[Rendered images with source text]
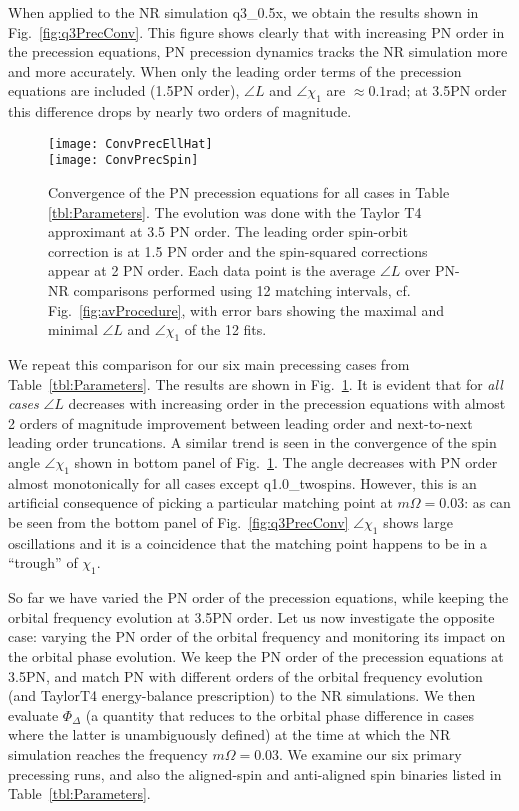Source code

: \documentclass[aps,prd,amsmath,floatfix,twocolumn,superscriptaddress,nofootinbib,showpacs]{revtex4-1}
\begin{document}
When applied to the NR simulation q3\_0.5x, we obtain the results
shown in Fig.~\ref{fig:q3PrecConv}.  This figure shows clearly that
with increasing PN order in the precession equations, PN precession
dynamics tracks the NR simulation more and more accurately.  When only
the leading order terms of the precession equations are included
(1.5PN order), $\angle L$ and $\angle\chi_1$ are $\approx 0.1$rad; at
3.5PN order this difference drops by nearly two orders of magnitude.


\begin{figure}
  \centering
  \texttt{[image: ConvPrecEllHat]}\\
  \texttt{[image: ConvPrecSpin]}
  \caption{Convergence of the PN precession equations for all cases in
    Table \ref{tbl:Parameters}. The evolution was done with the Taylor
    T4 approximant at 3.5 PN order. The leading order spin-orbit
    correction is at 1.5 PN order and the spin-squared corrections
    appear at 2 PN order.  Each data point is the average $\angle L$
    over PN-NR comparisons performed using 12 matching intervals,
    cf. Fig.~\ref{fig:avProcedure}, with error bars showing the maximal
    and minimal $\angle L$ and $\angle \chi_1$ of the 12 fits.  }
  \label{fig:PrecPNOrder}
\end{figure}

We repeat this comparison for our six main precessing cases from
Table~\ref{tbl:Parameters}. The results are shown in
Fig.~\ref{fig:PrecPNOrder}. It is evident that for \emph{all cases}
$\angle L $ decreases with increasing order in the precession
equations with almost 2 orders of magnitude improvement between
leading order and next-to-next leading order truncations.  A similar
trend is seen in the convergence of the spin angle $\angle\chi_{1}$
shown in bottom panel of Fig.~\ref{fig:PrecPNOrder}. The angle
decreases with PN order almost monotonically for all cases except
q1.0\_twospins.  However, this is an artificial consequence of picking
a particular matching point at $m\Omega=0.03$: as can be seen from the
bottom panel of Fig.~\ref{fig:q3PrecConv} $\angle \chi_{1}$ shows
large oscillations and it is a coincidence that the matching point
happens to be in a ``trough'' of $\chi_{1}$.



So far we have varied the PN order of the precession equations, while
keeping the orbital frequency evolution at 3.5PN order.  Let us now
investigate the opposite case: varying the PN order of the orbital
frequency and monitoring its impact on the orbital phase evolution.
We keep the PN order of the precession equations at 3.5PN, and match
PN with different orders of the orbital frequency evolution (and
TaylorT4 energy-balance prescription) to the NR simulations.  We then
evaluate $\Phi_\Delta$ (a quantity that reduces to the orbital phase
difference in cases where the latter is unambiguously defined) at the
time at which the NR simulation reaches the frequency $m\Omega=0.03$.
We examine our six primary  precessing runs,
and also the aligned-spin and anti-aligned spin binaries listed in
Table~\ref{tbl:Parameters}.
\end{document}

THE PROBLEM: Return nothing but the lines running from the start of the data to the line with "dynamics tracks the", please, both ends included and no pictures.

ANSWER SPACE:
Source code

: \documentclass[aps,prd,amsmath,floatfix,twocolumn,superscriptaddress,nofootinbib,showpacs]{revtex4-1}
\begin{document}
When applied to the NR simulation q3\_0.5x, we obtain the results
shown in Fig.~\ref{fig:q3PrecConv}.  This figure shows clearly that
with increasing PN order in the precession equations, PN precession
dynamics tracks the NR simulation more and more accurately.  When only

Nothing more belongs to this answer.